Contact: Shelley Dawicki
College Students Head to Woods Hole for Summer of Science
Diversity Program Celebrates its 10th Anniversary June 27-29
Sixteen students from colleges and universities around the country will arrive in Woods Hole on June 1 for the summer. All will be members of the 11th class of the Woods Hole Partnership Education Program (PEP), which was started in 2009.
PEP is a project of the Woods Hole Diversity Initiative, founded in 2004 by the six scientific institutions in Woods Hole to attract and retain a more diverse workforce, one that reflects the changing demographics of the nation and the world. This year PEP is also celebrating its 10th anniversary with a workshop and weekend of activities June 27-29.
“We’re starting our second decade this summer, and we’re really excited about the students who are coming to join us,” said George Liles, director of NEFSC academic programs and PEP. “Once again, we have students coming from every corner of the country, from large research universities and small liberal arts colleges, and from a variety of ethnic and cultural backgrounds. PEP brings a diversity of talent that makes the Woods Hole community a better place to live and work.”
Course, Research Project Earn Credits
Each year PEP staff travel to campuses and conferences during the winter months to meet and talk with students from minority groups that are under-represented in marine and environmental sciences. The program recruits college juniors and seniors who have had some course work in those sciences, and provides housing, a food allowance, a stipend, and intensive mentoring and career-building opportunities.
PEP students earn four college credits from the program’s academic partner, the University of Maryland Eastern Shore. Students first complete a four-week course focused on global climate change, taught by research scientists from the Woods Hole science institutions. Then for the next six weeks they work on individual research projects under the guidance of a research mentor from one of the PEP member institutions, culminating in a public presentation of their research results on August 9.
Outside of their academic pursuits, students spend five days aboard the Sea Education Association sailing school vessel Corwith Cramer. At sea, students are both scientists and crew members, learning oceanographic research techniques, sail handling, and ship's navigation. A variety of career and social activities are also offered, often in the company of other college students spending the summer at laboratories in the village.

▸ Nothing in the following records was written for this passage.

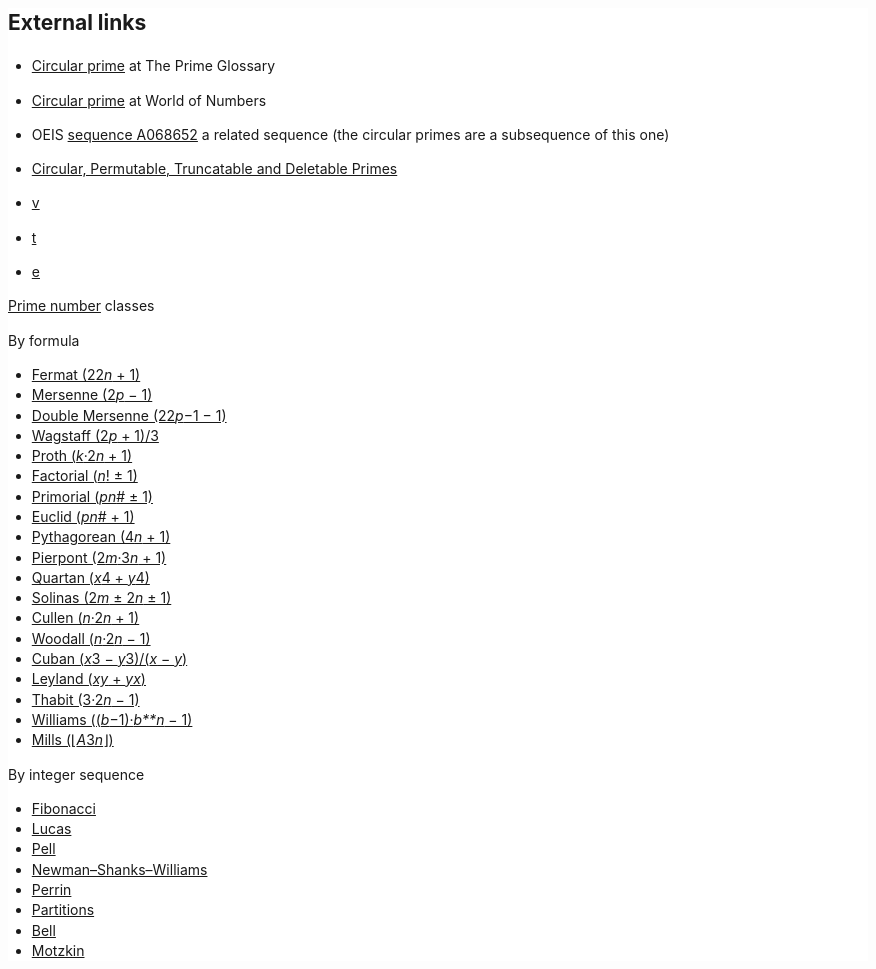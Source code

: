 ## External links

-   [Circular prime](http://primes.utm.edu/glossary/xpage/CircularPrime.html) at The Prime Glossary
-   [Circular prime](http://www.worldofnumbers.com/circular.htm) at World of Numbers
-   OEIS [sequence A068652](https://oeis.org/A068652) a related sequence (the circular primes are a subsequence of this one)
-   [Circular, Permutable, Truncatable and Deletable Primes](https://web.archive.org/web/20041204160717/http://www.wschnei.de/digit-related-numbers/circular-primes.html)

-   [v](https://en.wikipedia.org/wiki/Template:Prime_number_classes "Template:Prime number classes")
-   [t](https://en.wikipedia.org/wiki/Template_talk:Prime_number_classes "Template talk:Prime number classes")
-   [e](https://en.wikipedia.org/wiki/Special:EditPage/Template:Prime_number_classes "Special:EditPage/Template:Prime number classes")

[Prime number](https://en.wikipedia.org/wiki/Prime_number "Prime number") classes

By formula

-   [Fermat (22*n* + 1)](https://en.wikipedia.org/wiki/Fermat_number "Fermat number")
-   [Mersenne (2*p* − 1)](https://en.wikipedia.org/wiki/Mersenne_prime "Mersenne prime")
-   [Double Mersenne (22*p*−1 − 1)](https://en.wikipedia.org/wiki/Double_Mersenne_number "Double Mersenne number")
-   [Wagstaff (2*p* + 1)/3](https://en.wikipedia.org/wiki/Wagstaff_prime "Wagstaff prime")
-   [Proth (*k*·2*n* + 1)](https://en.wikipedia.org/wiki/Proth_prime "Proth prime")
-   [Factorial (*n*! ± 1)](https://en.wikipedia.org/wiki/Factorial_prime "Factorial prime")
-   [Primorial (*pn*# ± 1)](https://en.wikipedia.org/wiki/Primorial_prime "Primorial prime")
-   [Euclid (*pn*# + 1)](https://en.wikipedia.org/wiki/Euclid_number "Euclid number")
-   [Pythagorean (4*n* + 1)](https://en.wikipedia.org/wiki/Pythagorean_prime "Pythagorean prime")
-   [Pierpont (2*m*·3*n* + 1)](https://en.wikipedia.org/wiki/Pierpont_prime "Pierpont prime")
-   [Quartan (*x*4 + *y*4)](https://en.wikipedia.org/wiki/Quartan_prime "Quartan prime")
-   [Solinas (2*m* ± 2*n* ± 1)](https://en.wikipedia.org/wiki/Solinas_prime "Solinas prime")
-   [Cullen (*n*·2*n* + 1)](https://en.wikipedia.org/wiki/Cullen_number "Cullen number")
-   [Woodall (*n*·2*n* − 1)](https://en.wikipedia.org/wiki/Woodall_number "Woodall number")
-   [Cuban (*x*3 − *y*3)/(*x* − *y*)](https://en.wikipedia.org/wiki/Cuban_prime "Cuban prime")
-   [Leyland (*xy* + *yx*)](https://en.wikipedia.org/wiki/Leyland_number "Leyland number")
-   [Thabit (3·2*n* − 1)](https://en.wikipedia.org/wiki/Thabit_number "Thabit number")
-   [Williams ((*b*−1)·*b**n* − 1)](https://en.wikipedia.org/wiki/Williams_number "Williams number")
-   [Mills (⌊*A*3*n*⌋)](https://en.wikipedia.org/wiki/Mills%27_constant "Mills' constant")

By integer sequence

-   [Fibonacci](https://en.wikipedia.org/wiki/Fibonacci_prime "Fibonacci prime")
-   [Lucas](https://en.wikipedia.org/wiki/Lucas_prime "Lucas prime")
-   [Pell](https://en.wikipedia.org/wiki/Pell_prime "Pell prime")
-   [Newman–Shanks–Williams](https://en.wikipedia.org/wiki/Newman%E2%80%93Shanks%E2%80%93Williams_prime "Newman–Shanks–Williams prime")
-   [Perrin](https://en.wikipedia.org/wiki/Perrin_prime "Perrin prime")
-   [Partitions](https://en.wikipedia.org/wiki/Partition_(number_theory) "Partition (number theory)")
-   [Bell](https://en.wikipedia.org/wiki/Bell_number "Bell number")
-   [Motzkin](https://en.wikipedia.org/wiki/Motzkin_number "Motzkin number")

Learning about PEP from Different Sources
Many of the students first hear of Woods Hole and Cape Cod when they find out about PEP. Most learn about the program when a PEP staff member visits their campus, through college faculty members or academic advisors, while searching online for summer internships, or by word of mouth and networking.

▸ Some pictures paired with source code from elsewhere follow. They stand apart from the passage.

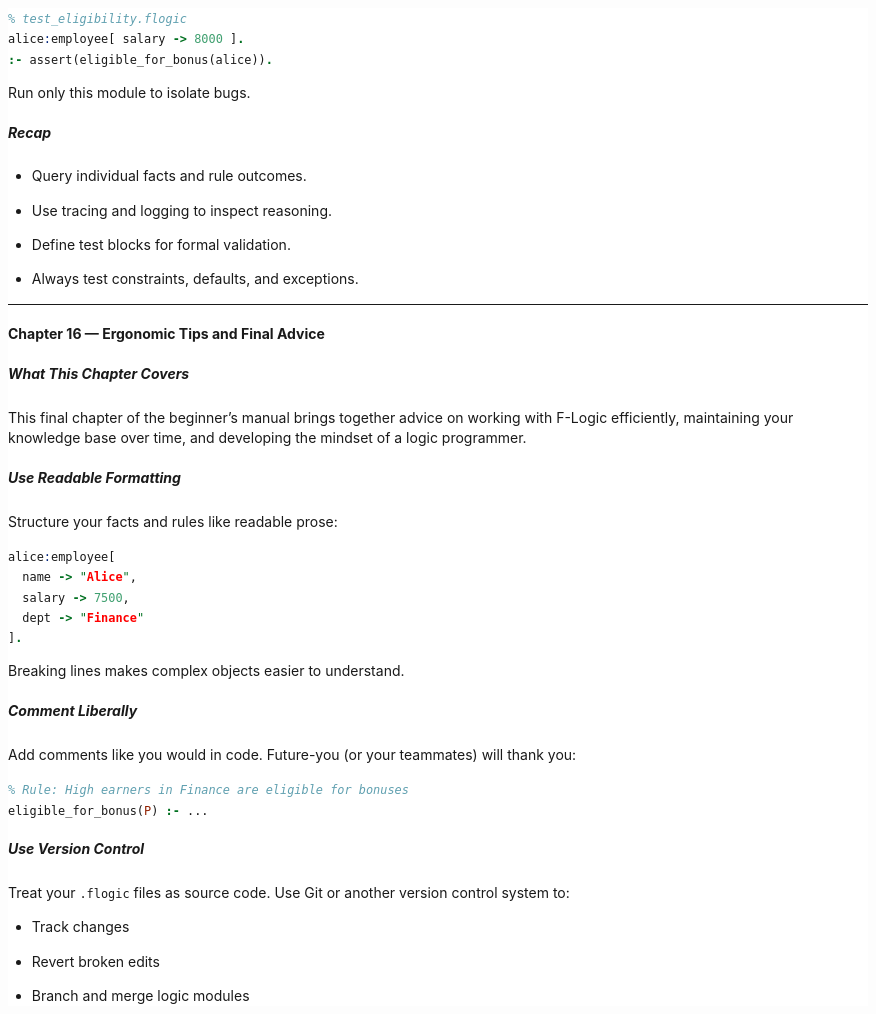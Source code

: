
 ```prolog
% test_eligibility.flogic
alice:employee[ salary -> 8000 ].
:- assert(eligible_for_bonus(alice)).
```

Run only this module to isolate bugs.

##### Recap

- Query individual facts and rule outcomes.
    
- Use tracing and logging to inspect reasoning.
    
- Define test blocks for formal validation.
    
- Always test constraints, defaults, and exceptions.
    

---

#### Chapter 16 — Ergonomic Tips and Final Advice

##### What This Chapter Covers

This final chapter of the beginner’s manual brings together advice on working with F-Logic efficiently, maintaining your knowledge base over time, and developing the mindset of a logic programmer.

##### Use Readable Formatting

Structure your facts and rules like readable prose:

```prolog
alice:employee[
  name -> "Alice",
  salary -> 7500,
  dept -> "Finance"
].
```

Breaking lines makes complex objects easier to understand.

##### Comment Liberally

Add comments like you would in code. Future-you (or your teammates) will thank you:

```prolog
% Rule: High earners in Finance are eligible for bonuses
eligible_for_bonus(P) :- ...
```

##### Use Version Control

Treat your `.flogic` files as source code. Use Git or another version control system to:

- Track changes
    
- Revert broken edits
    
- Branch and merge logic modules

“The Woods Hole science community has embraced PEP and stepped up to provide wonderful opportunities for our students,” Liles said. “This year, nine of our 16 research mentors are new to the program. The PEP research mentors are an enthusiast group of scientists who are committed to mentoring young scientific talent.”
Including this year's class, 169 students have passed through PEP in the past decade, hailing from 99 public and private colleges and universities around the United States, including 21 minority-serving institutions. This year, three PEP students will have research mentors at NOAA Fisheries Woods Hole Laboratory, seven at Woods Hole Oceanographic Institution, and two each at the Marine Biological Laboratory, U.S. Geological Survey, and the Woods Hole Research Center.

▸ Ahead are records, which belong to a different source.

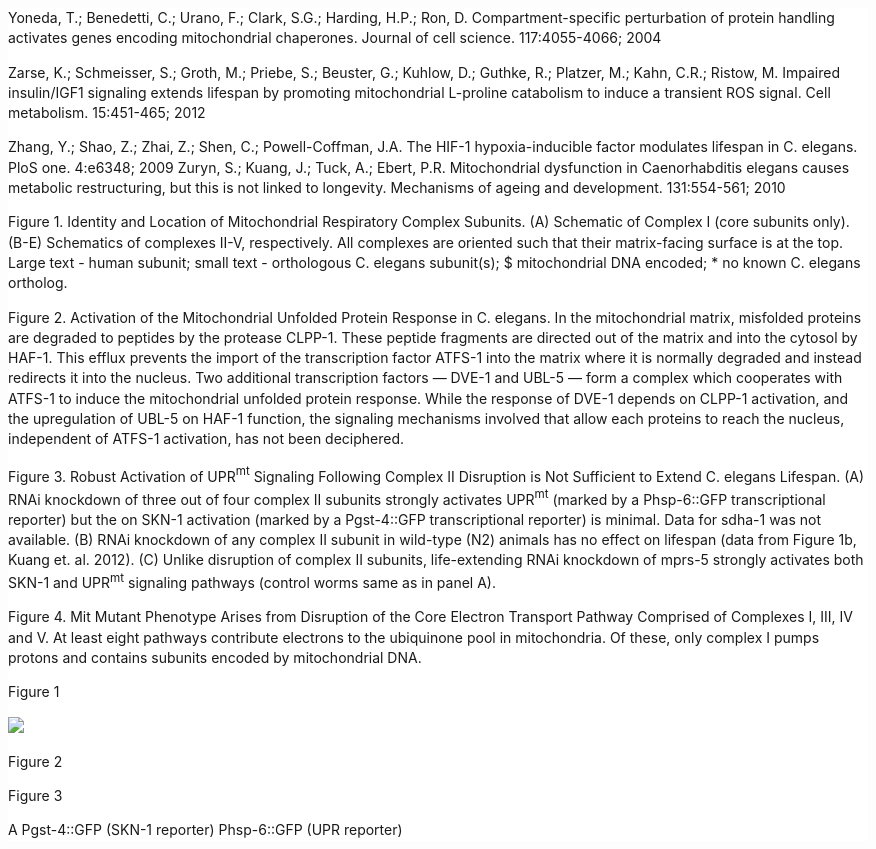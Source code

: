 Yoneda, T.; Benedetti, C.; Urano, F.; Clark, S.G.; Harding, H.P.; Ron, D. Compartment-specific perturbation of protein handling activates genes encoding mitochondrial chaperones. Journal of cell science. 117:4055-4066; 2004

Zarse, K.; Schmeisser, S.; Groth, M.; Priebe, S.; Beuster, G.; Kuhlow, D.; Guthke, R.; Platzer, M.; Kahn, C.R.; Ristow, M. Impaired insulin/IGF1 signaling extends lifespan by promoting mitochondrial L-proline catabolism to induce a transient ROS signal. Cell metabolism. 15:451-465; 2012

Zhang, Y.; Shao, Z.; Zhai, Z.; Shen, C.; Powell-Coffman, J.A. The HIF-1 hypoxia-inducible factor modulates lifespan in C. elegans. PloS one. 4:e6348; 2009
Zuryn, S.; Kuang, J.; Tuck, A.; Ebert, P.R. Mitochondrial dysfunction in Caenorhabditis elegans causes metabolic restructuring, but this is not linked to longevity. Mechanisms of ageing and development. 131:554-561; 2010

Figure 1. Identity and Location of Mitochondrial Respiratory Complex Subunits. (A) Schematic of Complex I (core subunits only). (B-E) Schematics of complexes II-V, respectively. All complexes are oriented such that their matrix-facing surface is at the top. Large text - human subunit; small text - orthologous C. elegans subunit(s); $ mitochondrial DNA encoded; * no known C. elegans ortholog.

Figure 2. Activation of the Mitochondrial Unfolded Protein Response in C. elegans. In the mitochondrial matrix, misfolded proteins are degraded to peptides by the protease CLPP-1. These peptide fragments are directed out of the matrix and into the cytosol by HAF-1. This efflux prevents the import of the transcription factor ATFS-1 into the matrix where it is normally degraded and instead redirects it into the nucleus. Two additional transcription factors — DVE-1 and UBL-5 — form a complex which cooperates with ATFS-1 to induce the mitochondrial unfolded protein response. While the response of DVE-1 depends on CLPP-1 activation, and the upregulation of UBL-5 on HAF-1 function, the signaling mechanisms involved that allow each proteins to reach the nucleus, independent of ATFS-1 activation, has not been deciphered.

Figure 3. Robust Activation of UPR$^{\mathrm{mt}}$ Signaling Following Complex II Disruption is Not Sufficient to Extend C. elegans Lifespan. (A) RNAi knockdown of three out of four complex II subunits strongly activates UPR$^{\mathrm{mt}}$ (marked by a Phsp-6::GFP transcriptional reporter) but the on SKN-1 activation (marked by a Pgst-4::GFP transcriptional reporter) is minimal. Data for sdha-1 was not available. (B) RNAi knockdown of any complex II subunit in wild-type (N2) animals has no effect on lifespan (data from Figure 1b, Kuang et. al. 2012). (C) Unlike disruption of complex II subunits, life-extending RNAi knockdown of mprs-5 strongly activates both SKN-1 and UPR$^{\mathrm{mt}}$ signaling pathways (control worms same as in panel A).

Figure 4. Mit Mutant Phenotype Arises from Disruption of the Core Electron Transport Pathway Comprised of Complexes I, III, IV and V. At least eight pathways contribute electrons to the ubiquinone pool in mitochondria. Of these, only complex I pumps protons and contains subunits encoded by mitochondrial DNA.

Figure 1

![](image.png)

Figure 2

Figure 3

A
Pgst-4::GFP
(SKN-1 reporter)
Phsp-6::GFP
(UPR reporter)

Students in the class of 2019 are studying at Beloit College; Georgia State University; Hampton University; Illinois State University; Morehouse College; North Carolina Central University; Northeastern University; St. George’s University; Texas A&M University, Galveston; University of Arkansas, Pine Bluff; University of California, Santa Cruz; University of Maryland Eastern Shore; University of South Carolina, Columbia; University of Texas, El Paso; and Wellesley College.
PEP Staff Include Alumni
Many PEP alumni have gone on to graduate school, participated in other programs offered by PEP institutions, or found employment in the marine and environmental sciences field, including positions at Woods Hole science institutions. Some have returned to PEP in a different capacity. Adrienne George, a member of the first PEP class in 2009, is returning for a third summer as PEP student coordinator. In between summers working with PEP, she teaches environmental science courses as an assistant professor of biology at the University of Tampa.
Kwanza Johnson, a member of the 2016 PEP class, is working with PEP again this year as part of her duties as the NEFSC’s Academic Programs Coordinator. George and Johnson will join PEP director George Liles and Ben Harden of the Sea Education Association to form the team that makes the program run smoothly. Harden is the PEP course director, and teaches and mentors students. Liles also teaches a writing seminar as part of the program.
Ambrose Jearld, founding director of PEP who retired from the NEFSC in 2016, continues to play a role with PEP as a recruiter and mentor, and serves as the Sea Education Association’s senior advisor to PEP.
"It is gratifying to see PEP alumni finding their way into the STEM work force, here in Woods Hole and around the country, in colleges and universities, and in private and government research laboratories,” Jearld said. “We are looking forward to hearing some of the many PEP success stories when the alumni return in late June for our tenth anniversary observance."
Participating Woods Hole scientific institutions in PEP are: NOAA’s Northeast Fisheries Science Center, Marine Biological Laboratory, Sea Education Association, United States Geological Survey, Woods Hole Oceanographic Institution, and Woods Hole Research Center.